🤖 AI Summary
This study investigates the misalignment between data workers’ implicit cognitive models of complex hierarchical data (e.g., nested tables) and the explicit data models encoded in analysis code, and how such misalignment negatively impacts analytical efficiency and accuracy. Method: Through semi-structured interviews, cognitive sketching, and reflexive thematic coding with 10 collaborative data practitioners, we systematically identify divergent, coexisting cognitive models within teams. Contribution/Results: We introduce the novel concept of “parallel risk”—a form of collaborative breakdown arising from persistent cognitive misalignment between data model designers and end users. All participants exhibited internal representations inconsistent with the true data structure, leading to systematic reasoning errors. Based on these findings, we derive human-centered design principles and intervention strategies for analytical tools that promote cognitive alignment.

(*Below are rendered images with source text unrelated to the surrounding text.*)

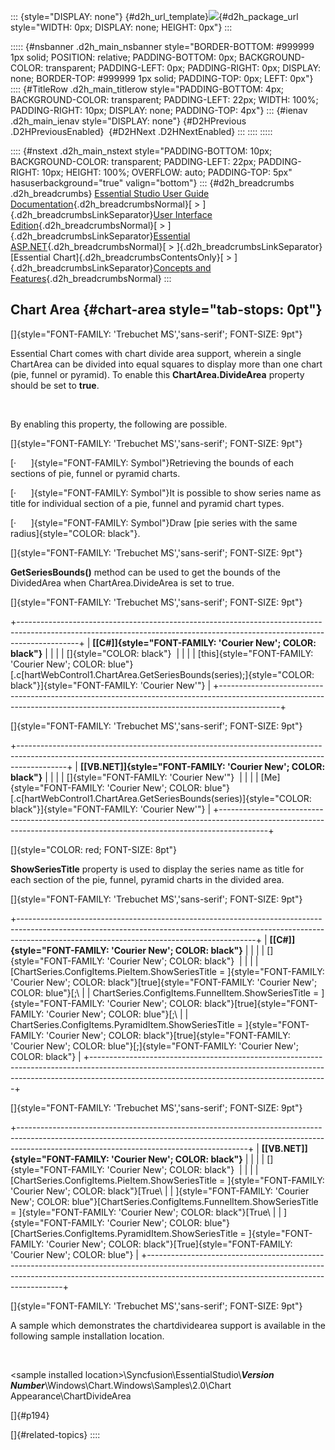 ::: {style="DISPLAY: none"}
[](ms-xhelp:///?Id=d2h_url_template){#d2h_url_template}![](!package_url!){#d2h_package_url style="WIDTH: 0px; DISPLAY: none; HEIGHT: 0px"}
:::

::::: {#nsbanner .d2h_main_nsbanner style="BORDER-BOTTOM: #999999 1px solid; POSITION: relative; PADDING-BOTTOM: 0px; BACKGROUND-COLOR: transparent; PADDING-LEFT: 0px; PADDING-RIGHT: 0px; DISPLAY: none; BORDER-TOP: #999999 1px solid; PADDING-TOP: 0px; LEFT: 0px"}
:::: {#TitleRow .d2h_main_titlerow style="PADDING-BOTTOM: 4px; BACKGROUND-COLOR: transparent; PADDING-LEFT: 22px; WIDTH: 100%; PADDING-RIGHT: 10px; DISPLAY: none; PADDING-TOP: 4px"}
::: {#ienav .d2h_main_ienav style="DISPLAY: none"}
[](ms-xhelp:///?Id=8ef1fef4-bc76-4c75-9490-75719699545a){#D2HPrevious .D2HPreviousEnabled}  [](ms-xhelp:///?Id=5063ada2-ebde-4a71-bfe0-9ae66155b1a7){#D2HNext .D2HNextEnabled}
:::
::::
:::::

:::: {#nstext .d2h_main_nstext style="PADDING-BOTTOM: 10px; BACKGROUND-COLOR: transparent; PADDING-LEFT: 22px; PADDING-RIGHT: 10px; HEIGHT: 100%; OVERFLOW: auto; PADDING-TOP: 5px" hasuserbackground="true" valign="bottom"}
::: {#d2h_breadcrumbs .d2h_breadcrumbs}
[Essential Studio User Guide Documentation](ms-xhelp:///?Id=12457748-09e3-4d74-a240-8e049cedf030){.d2h_breadcrumbsNormal}[ \> ]{.d2h_breadcrumbsLinkSeparator}[User Interface Edition](ms-xhelp:///?Id=c29296b7-531c-413b-a0ec-488ca1f7f669){.d2h_breadcrumbsNormal}[ \> ]{.d2h_breadcrumbsLinkSeparator}[Essential ASP.NET](ms-xhelp:///?Id=25c35330-c127-4dad-9a92-ed79dc7261a6){.d2h_breadcrumbsNormal}[ \> ]{.d2h_breadcrumbsLinkSeparator}[Essential Chart]{.d2h_breadcrumbsContentsOnly}[ \> ]{.d2h_breadcrumbsLinkSeparator}[Concepts and Features](ms-xhelp:///?Id=100687ce-82f2-4424-9d16-0949ea76cf15){.d2h_breadcrumbsNormal}
:::

## Chart Area {#chart-area style="tab-stops: 0pt"}

[]{style="FONT-FAMILY: 'Trebuchet MS','sans-serif'; FONT-SIZE: 9pt"} 

Essential Chart comes with chart divide area support, wherein a single ChartArea can be divided into equal squares to display more than one chart (pie, funnel or pyramid). To enable this **ChartArea.DivideArea** property should be set to **true**.

 

By enabling this property, the following are possible.

[]{style="FONT-FAMILY: 'Trebuchet MS','sans-serif'; FONT-SIZE: 9pt"} 

[·      ]{style="FONT-FAMILY: Symbol"}Retrieving the bounds of each sections of pie, funnel or pyramid charts.

[·      ]{style="FONT-FAMILY: Symbol"}It is possible to show series name as title for individual section of a pie, funnel and pyramid chart types.

[·      ]{style="FONT-FAMILY: Symbol"}Draw [pie series with the same radius]{style="COLOR: black"}.

[]{style="FONT-FAMILY: 'Trebuchet MS','sans-serif'; FONT-SIZE: 9pt"} 

**GetSeriesBounds()** method can be used to get the bounds of the DividedArea when ChartArea.DivideArea is set to true.

[]{style="FONT-FAMILY: 'Trebuchet MS','sans-serif'; FONT-SIZE: 9pt"} 

+---------------------------------------------------------------------------------------------------------------------------------------------------------------------------+
| **[\[C#\]]{style="FONT-FAMILY: 'Courier New'; COLOR: black"}**                                                                                                            |
|                                                                                                                                                                           |
| []{style="COLOR: black"}                                                                                                                                                  |
|                                                                                                                                                                           |
| [this]{style="FONT-FAMILY: 'Courier New'; COLOR: blue"}[.c[hartWebControl1.ChartArea.GetSeriesBounds(series);]{style="COLOR: black"}]{style="FONT-FAMILY: 'Courier New'"} |
+---------------------------------------------------------------------------------------------------------------------------------------------------------------------------+

[]{style="FONT-FAMILY: 'Trebuchet MS','sans-serif'; FONT-SIZE: 9pt"} 

+------------------------------------------------------------------------------------------------------------------------------------------------------------------------+
| **[\[VB.NET\]]{style="FONT-FAMILY: 'Courier New'; COLOR: black"}**                                                                                                     |
|                                                                                                                                                                        |
| []{style="FONT-FAMILY: 'Courier New'"}                                                                                                                                 |
|                                                                                                                                                                        |
| [Me]{style="FONT-FAMILY: 'Courier New'; COLOR: blue"}[.c[hartWebControl1.ChartArea.GetSeriesBounds(series)]{style="COLOR: black"}]{style="FONT-FAMILY: 'Courier New'"} |
+------------------------------------------------------------------------------------------------------------------------------------------------------------------------+

[]{style="COLOR: red; FONT-SIZE: 8pt"} 

**ShowSeriesTitle** property is used to display the series name as title for each section of the pie, funnel, pyramid charts in the divided area.

[]{style="FONT-FAMILY: 'Trebuchet MS','sans-serif'; FONT-SIZE: 9pt"} 

+-----------------------------------------------------------------------------------------------------------------------------------------------------------------------------------------------------------------------+
| **[\[C#\]]{style="FONT-FAMILY: 'Courier New'; COLOR: black"}**                                                                                                                                                        |
|                                                                                                                                                                                                                       |
| []{style="FONT-FAMILY: 'Courier New'; COLOR: black"}                                                                                                                                                                  |
|                                                                                                                                                                                                                       |
| [ChartSeries.ConfigItems.PieItem.ShowSeriesTitle = ]{style="FONT-FAMILY: 'Courier New'; COLOR: black"}[true]{style="FONT-FAMILY: 'Courier New'; COLOR: blue"}[;\                                                      |
| ChartSeries.ConfigItems.FunnelItem.ShowSeriesTitle = ]{style="FONT-FAMILY: 'Courier New'; COLOR: black"}[true]{style="FONT-FAMILY: 'Courier New'; COLOR: blue"}[;\                                                    |
| ChartSeries.ConfigItems.PyramidItem.ShowSeriesTitle = ]{style="FONT-FAMILY: 'Courier New'; COLOR: black"}[true]{style="FONT-FAMILY: 'Courier New'; COLOR: blue"}[;]{style="FONT-FAMILY: 'Courier New'; COLOR: black"} |
+-----------------------------------------------------------------------------------------------------------------------------------------------------------------------------------------------------------------------+

[]{style="FONT-FAMILY: 'Trebuchet MS','sans-serif'; FONT-SIZE: 9pt"} 

+---------------------------------------------------------------------------------------------------------------------------------------------------------------------------------------------------------------------+
| **[\[VB.NET\]]{style="FONT-FAMILY: 'Courier New'; COLOR: black"}**                                                                                                                                                  |
|                                                                                                                                                                                                                     |
| []{style="FONT-FAMILY: 'Courier New'; COLOR: black"}                                                                                                                                                                |
|                                                                                                                                                                                                                     |
| [ChartSeries.ConfigItems.PieItem.ShowSeriesTitle = ]{style="FONT-FAMILY: 'Courier New'; COLOR: black"}[True\                                                                                                        |
| ]{style="FONT-FAMILY: 'Courier New'; COLOR: blue"}[ChartSeries.ConfigItems.FunnelItem.ShowSeriesTitle = ]{style="FONT-FAMILY: 'Courier New'; COLOR: black"}[True\                                                   |
| ]{style="FONT-FAMILY: 'Courier New'; COLOR: blue"}[ChartSeries.ConfigItems.PyramidItem.ShowSeriesTitle = ]{style="FONT-FAMILY: 'Courier New'; COLOR: black"}[True]{style="FONT-FAMILY: 'Courier New'; COLOR: blue"} |
+---------------------------------------------------------------------------------------------------------------------------------------------------------------------------------------------------------------------+

[]{style="FONT-FAMILY: 'Trebuchet MS','sans-serif'; FONT-SIZE: 9pt"} 

A sample which demonstrates the chartdividearea support is available in the following sample installation location.

 

\<sample installed location\>\\Syncfusion\\EssentialStudio\\***Version Number***\\Windows\\Chart.Windows\\Samples\\2.0\\Chart Appearance\\ChartDivideArea

[]{#p194} 

[]{#related-topics}
::::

This work establishes a theoretical foundation and practical framework for improving usability in data engineering and visualization systems.
📝 Abstract
Data workers may have a a different mental model of their data that the one reified in code. Understanding the organization of their data is necessary for analyzing data, be it through scripting, visualization or abstract thought. More complicated organizations, such as tables with attached hierarchies, may tax people's ability to think about and interact with data. To better understand and ultimately design for these situations, we conduct a study across a team of ten people work ing with the same reified data model. Through interviews and sketching, we conduct a study across a team of ten people working with the same reified data model. Through interviews and sketching, we probed their conception of the data model and developed themes through reflexive data analysis. Participants had diverse data models that differed from the reified data model, even among team members who had designed the model, resulting in parallel hazards limiting their ability to reason about the data. From these observations, we suggest potential design interventions for data analysis processes and tools.